The text ask me to “show” the following:

Suppose M is a metric space. Show that an open ball in M is an open subset, and a closed ball in M is a closed subset.

I have what I think is a counterexample to the second part. First, let me state the definitions as they are written in the book I am using:

For any $x \in M$ and $r>0$, the (open) ball of radius r around x is the set

$$ B_r(x)=\{y \in M: d(x,y)<r \}, $$
and the closed ball of radius r around x is $$ \overline B_r(x)=\{y \in M: d(x,y) \leq r \}, $$

A subset $A \subseteq M $ is said to be an open subset of M if it contains an open ball around each of its points.

A subset $A \subseteq M $ is said to be an closed subset of M if M\A is open.

I believe the following is a counterexample to this:

Let $$M = [1,10].$$ Now $ \overline B_1(5)=\{y \in M: d(5,y) \leq 1 \} $ is a closed ball.

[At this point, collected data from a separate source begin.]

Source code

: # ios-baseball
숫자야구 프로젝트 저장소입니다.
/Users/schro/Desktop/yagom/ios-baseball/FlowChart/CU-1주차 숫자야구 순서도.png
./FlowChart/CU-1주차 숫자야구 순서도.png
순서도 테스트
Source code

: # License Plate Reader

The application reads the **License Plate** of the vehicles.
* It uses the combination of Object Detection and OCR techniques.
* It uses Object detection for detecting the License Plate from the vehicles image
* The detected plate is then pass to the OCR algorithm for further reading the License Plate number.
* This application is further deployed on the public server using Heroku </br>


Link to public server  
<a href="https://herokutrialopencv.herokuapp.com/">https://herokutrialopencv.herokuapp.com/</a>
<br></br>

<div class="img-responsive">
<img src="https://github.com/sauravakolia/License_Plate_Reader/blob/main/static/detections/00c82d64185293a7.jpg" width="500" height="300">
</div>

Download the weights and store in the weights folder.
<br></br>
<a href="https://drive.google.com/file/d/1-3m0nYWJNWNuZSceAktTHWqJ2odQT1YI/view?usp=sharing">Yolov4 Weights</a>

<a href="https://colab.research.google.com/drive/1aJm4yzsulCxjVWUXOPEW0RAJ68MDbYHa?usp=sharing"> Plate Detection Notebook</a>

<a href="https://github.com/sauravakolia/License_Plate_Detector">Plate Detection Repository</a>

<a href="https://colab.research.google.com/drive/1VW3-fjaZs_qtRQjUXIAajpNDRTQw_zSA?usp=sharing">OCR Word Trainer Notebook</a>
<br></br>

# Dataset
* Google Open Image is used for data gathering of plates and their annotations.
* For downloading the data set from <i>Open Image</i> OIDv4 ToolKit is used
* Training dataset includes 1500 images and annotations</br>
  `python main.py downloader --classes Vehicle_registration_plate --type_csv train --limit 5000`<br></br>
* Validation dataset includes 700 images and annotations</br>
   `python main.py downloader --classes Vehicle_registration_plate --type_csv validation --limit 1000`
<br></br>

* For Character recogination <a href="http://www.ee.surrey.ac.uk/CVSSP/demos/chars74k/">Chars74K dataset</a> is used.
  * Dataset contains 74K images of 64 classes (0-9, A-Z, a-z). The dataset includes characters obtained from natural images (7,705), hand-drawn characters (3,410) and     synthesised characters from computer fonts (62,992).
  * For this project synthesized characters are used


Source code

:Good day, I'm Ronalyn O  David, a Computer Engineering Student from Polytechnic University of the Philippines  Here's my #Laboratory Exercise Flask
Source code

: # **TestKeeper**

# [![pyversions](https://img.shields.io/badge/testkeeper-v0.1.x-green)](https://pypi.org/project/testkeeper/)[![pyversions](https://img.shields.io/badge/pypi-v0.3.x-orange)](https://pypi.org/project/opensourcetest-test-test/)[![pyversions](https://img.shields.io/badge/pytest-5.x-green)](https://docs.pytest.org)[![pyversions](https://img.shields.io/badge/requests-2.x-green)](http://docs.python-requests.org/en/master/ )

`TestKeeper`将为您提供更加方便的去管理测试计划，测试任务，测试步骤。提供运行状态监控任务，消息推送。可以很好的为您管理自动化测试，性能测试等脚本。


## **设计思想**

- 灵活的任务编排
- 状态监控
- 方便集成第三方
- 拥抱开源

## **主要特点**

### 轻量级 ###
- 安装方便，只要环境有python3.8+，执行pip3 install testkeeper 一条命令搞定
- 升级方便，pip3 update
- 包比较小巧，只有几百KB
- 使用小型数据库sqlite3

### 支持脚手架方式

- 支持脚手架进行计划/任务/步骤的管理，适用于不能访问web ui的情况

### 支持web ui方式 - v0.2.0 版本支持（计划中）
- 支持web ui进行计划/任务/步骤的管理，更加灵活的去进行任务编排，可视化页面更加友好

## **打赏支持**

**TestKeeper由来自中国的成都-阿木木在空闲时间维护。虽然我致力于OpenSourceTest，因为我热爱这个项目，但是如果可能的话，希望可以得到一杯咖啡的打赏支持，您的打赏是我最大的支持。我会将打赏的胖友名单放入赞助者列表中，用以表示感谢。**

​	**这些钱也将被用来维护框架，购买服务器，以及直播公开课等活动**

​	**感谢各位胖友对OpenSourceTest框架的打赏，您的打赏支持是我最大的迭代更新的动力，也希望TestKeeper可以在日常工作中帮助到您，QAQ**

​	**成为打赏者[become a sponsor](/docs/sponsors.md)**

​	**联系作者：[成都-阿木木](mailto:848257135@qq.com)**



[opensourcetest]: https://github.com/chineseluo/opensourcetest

More simply put, $ \overline B_1(5)=[4,6] $. Lets call the closed ball $A$.
$$ A=\overline B_1(5)=[4,6]$$ Clearly, $A \subseteq M $, and $ M-A = [1,4) \cup (6,10] $. However $M-A$ is not open because $\{1\}$ and $\{10\}$ cannot have open balls around them without going beyond M.

Is there an error in the text, or an error in my thinking?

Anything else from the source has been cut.